Google’s AI pitch is getting louder
BNP Paribas’ Nick Jones basically said Alphabet has moved from “cool AI demo” territory to the part where enterprises actually build stuff and pay for it. That’s the good stuff. The bank is now “incrementally positive” on Google’s role in agentic AI, and it thinks the company’s vertically integrated cloud setup gives it a cleaner shot at winning enterprise budgets.
Why Wall Street cares
The thesis here is pretty simple: if Google can bundle its own chips, third-party GPUs, and cloud infrastructure into one tidy AI playground, customers may find it easier to spend — and harder to leave. That could help Cloud growth accelerate over time, especially as companies move from proof-of-concept experiments to real deployment.
Jones also sounded pretty comfortable with Google’s rising capex, calling it reasonable given the push to scale AI infrastructure like TPUs and the underlying data architecture. Translation: yes, it’s expensive, but the bank thinks this is the kind of spending that can pay off later instead of just turning into a very fancy receipt.

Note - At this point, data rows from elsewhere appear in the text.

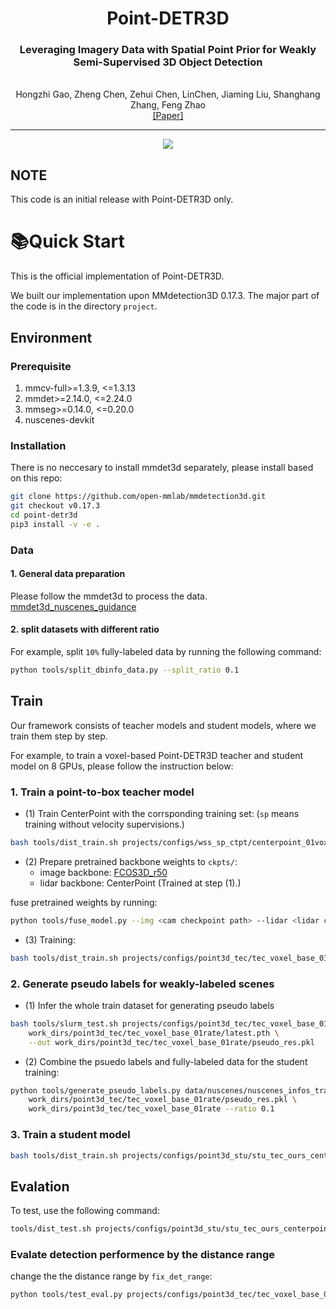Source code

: <div align="center">
<h1> Point-DETR3D </h1>
<h3>Leveraging Imagery Data with Spatial Point Prior for Weakly Semi-Supervised 3D Object Detection
</h3>
<br>Hongzhi Gao, Zheng Chen, Zehui Chen, LinChen, Jiaming Liu, Shanghang Zhang, Feng Zhao
<br>

<div><a href="https://arxiv.org/pdf/2211.09386.pdf">[Paper] </a></div> 

------

<center>
<img src='docs/Poster4x3.png'>
</center>

</div>

## NOTE

This code is an initial release with Point-DETR3D only.

# 📚Quick Start 

This is the official implementation of Point-DETR3D.

We built our implementation upon MMdetection3D 0.17.3. The major part of the code is in the directory `project`.

## Environment

### Prerequisite

<ol>
<li> mmcv-full>=1.3.9, <=1.3.13 </li>
<li> mmdet>=2.14.0, <=2.24.0</li>
<li> mmseg>=0.14.0, <=0.20.0</li>
<li> nuscenes-devkit</li>
</ol>

### Installation

There is no neccesary to install mmdet3d separately, please install based on this repo:

```bash
git clone https://github.com/open-mmlab/mmdetection3d.git
git checkout v0.17.3
cd point-detr3d
pip3 install -v -e .
```

### Data

#### 1. General data preparation

Please follow the mmdet3d to process the data. [mmdet3d_nuscenes_guidance](https://github.com/open-mmlab/mmdetection3d/blob/main/docs/en/advanced_guides/datasets/nuscenes.md)

#### 2. split datasets with different ratio

For example, split `10%` fully-labeled data by running the following command:

```bash
python tools/split_dbinfo_data.py --split_ratio 0.1
```

## Train

Our framework consists of teacher models and student models, where we train them step by step.

For example, to train a voxel-based Point-DETR3D teacher and student model on 8 GPUs, please follow the instruction below:

### 1. Train a point-to-box teacher model

- (1) Train CenterPoint with the corrsponding training set: (`sp` means training without velocity supervisions.)

```bash
bash tools/dist_train.sh projects/configs/wss_sp_ctpt/centerpoint_01voxel_second_secfpn_4x8_cyclic_20e_nus_sp_wovel_01rate.py 8
```

- (2) Prepare pretrained backbone weights to `ckpts/`:
  - image backbone: [FCOS3D_r50](download_link)
  - lidar backbone: CenterPoint (Trained at step (1).)

fuse pretrained weights by running:

```bash
python tools/fuse_model.py --img <cam checkpoint path> --lidar <lidar checkpoint path> --out <out model path>
```

- (3) Training:

```bash
bash tools/dist_train.sh projects/configs/point3d_tec/tec_voxel_base_01rate.py 8
```

### 2. Generate pseudo labels for weakly-labeled scenes

- (1) Infer the whole train dataset for generating pseudo labels

```bash
bash tools/slurm_test.sh projects/configs/point3d_tec/tec_voxel_base_01rate.py \
    work_dirs/point3d_tec/tec_voxel_base_01rate/latest.pth \
    --out work_dirs/point3d_tec/tec_voxel_base_01rate/pseudo_res.pkl
```

- (2) Combine the psuedo labels and fully-labeled data for the student training:

```bash
python tools/generate_pseudo_labels.py data/nuscenes/nuscenes_infos_train.pkl \
    work_dirs/point3d_tec/tec_voxel_base_01rate/pseudo_res.pkl \
    work_dirs/point3d_tec/tec_voxel_base_01rate --ratio 0.1
```

### 3. Train a student model

```bash
bash tools/dist_train.sh projects/configs/point3d_stu/stu_tec_ours_centerpoint_voxel_01rate.py 8
```

## Evalation

To test, use the following command:

```bash
tools/dist_test.sh projects/configs/point3d_stu/stu_tec_ours_centerpoint_voxel_01rate.py /path/to/ckpt 8 --eval bbox
```

### Evalate detection performence by the distance range

change the the distance range by `fix_det_range`:

```bash
python tools/test_eval.py projects/configs/point3d_tec/tec_voxel_base_01rate.py work_dirs/point3d_tec/tec_voxel_base_01rate/latest.pth --eval bbox --fix_det_range 0 10
```
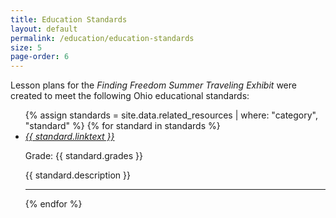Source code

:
 ```yaml
---
title: Education Standards
layout: default
permalink: /education/education-standards
size: 5
page-order: 6
---
```


Lesson plans for the *Finding Freedom Summer Traveling Exhibit* were created to meet the following Ohio educational standards:


<ul class="list-unstyled">
    {% assign standards = site.data.related_resources | where: "category", "standard" %}
    {% for standard in standards %}
    <li class="mt-4 pb-2">
        <a href="{{ standard.url }}" target="_blank" class="h2"><i>{{ standard.linktext }}</i></a>
        <p>Grade: {{ standard.grades }}</p>
        <p>{{ standard.description }}</p>
    </li>
    <hr>
    {% endfor %}
</ul>
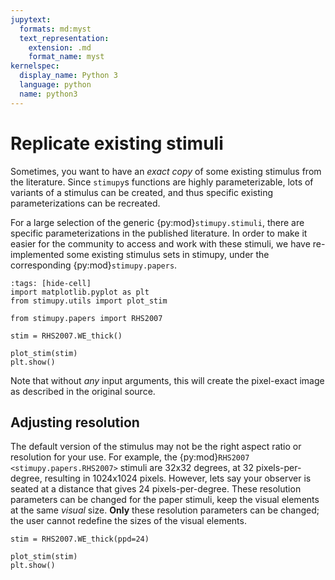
 ```yaml
---
jupytext:
  formats: md:myst
  text_representation:
    extension: .md
    format_name: myst
kernelspec:
  display_name: Python 3
  language: python
  name: python3
---
```


# Replicate existing stimuli

Sometimes, you want to have an *exact copy*
of some existing stimulus from the literature.
Since `stimupy`s functions are highly parameterizable,
lots of variants of a stimulus can be created,
and thus specific existing parameterizations can be recreated.

For a large selection of the generic {py:mod}`stimupy.stimuli`,
there are specific parameterizations in the published literature.
In order to make it easier for the community to access and work with these stimuli,
we have re-implemented some existing stimulus sets in stimupy,
under the corresponding {py:mod}`stimupy.papers`.

```{code-cell}
:tags: [hide-cell]
import matplotlib.pyplot as plt
from stimupy.utils import plot_stim
```

```{code-cell}
from stimupy.papers import RHS2007

stim = RHS2007.WE_thick()

plot_stim(stim)
plt.show()
```
Note that without *any* input arguments,
this will create the pixel-exact image as described in the original source.

## Adjusting resolution

The default version of the stimulus
may not be the right aspect ratio or resolution for your use.
For example, the {py:mod}`RHS2007 <stimupy.papers.RHS2007>` stimuli
are 32x32 degrees, at 32 pixels-per-degree, resulting in 1024x1024 pixels.
However, lets say your observer is seated at a distance that gives 24 pixels-per-degree.
These resolution parameters can be changed for the paper stimuli, keep the visual elements at the same *visual* size.
**Only** these resolution parameters can be changed;
the user cannot redefine the sizes of the visual elements.
```{code-cell}
stim = RHS2007.WE_thick(ppd=24)

plot_stim(stim)
plt.show()
```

The market is already leaning in
Alphabet is sitting near the top of its 52-week range, and the stock has had a monster 12-month run. So this isn’t exactly a hidden gem story — more like Wall Street looking at the same shiny object and saying, “Actually, maybe there’s still room.”
- BNP’s price target: $390
- That implies about 15% upside from the cited price level
- Alphabet reports earnings on April 29, so this note lands right before the next big check-in
Big picture: Google’s ad machine still matters, but the stock is increasingly being judged on whether AI and Cloud can grow up fast enough to justify the valuation.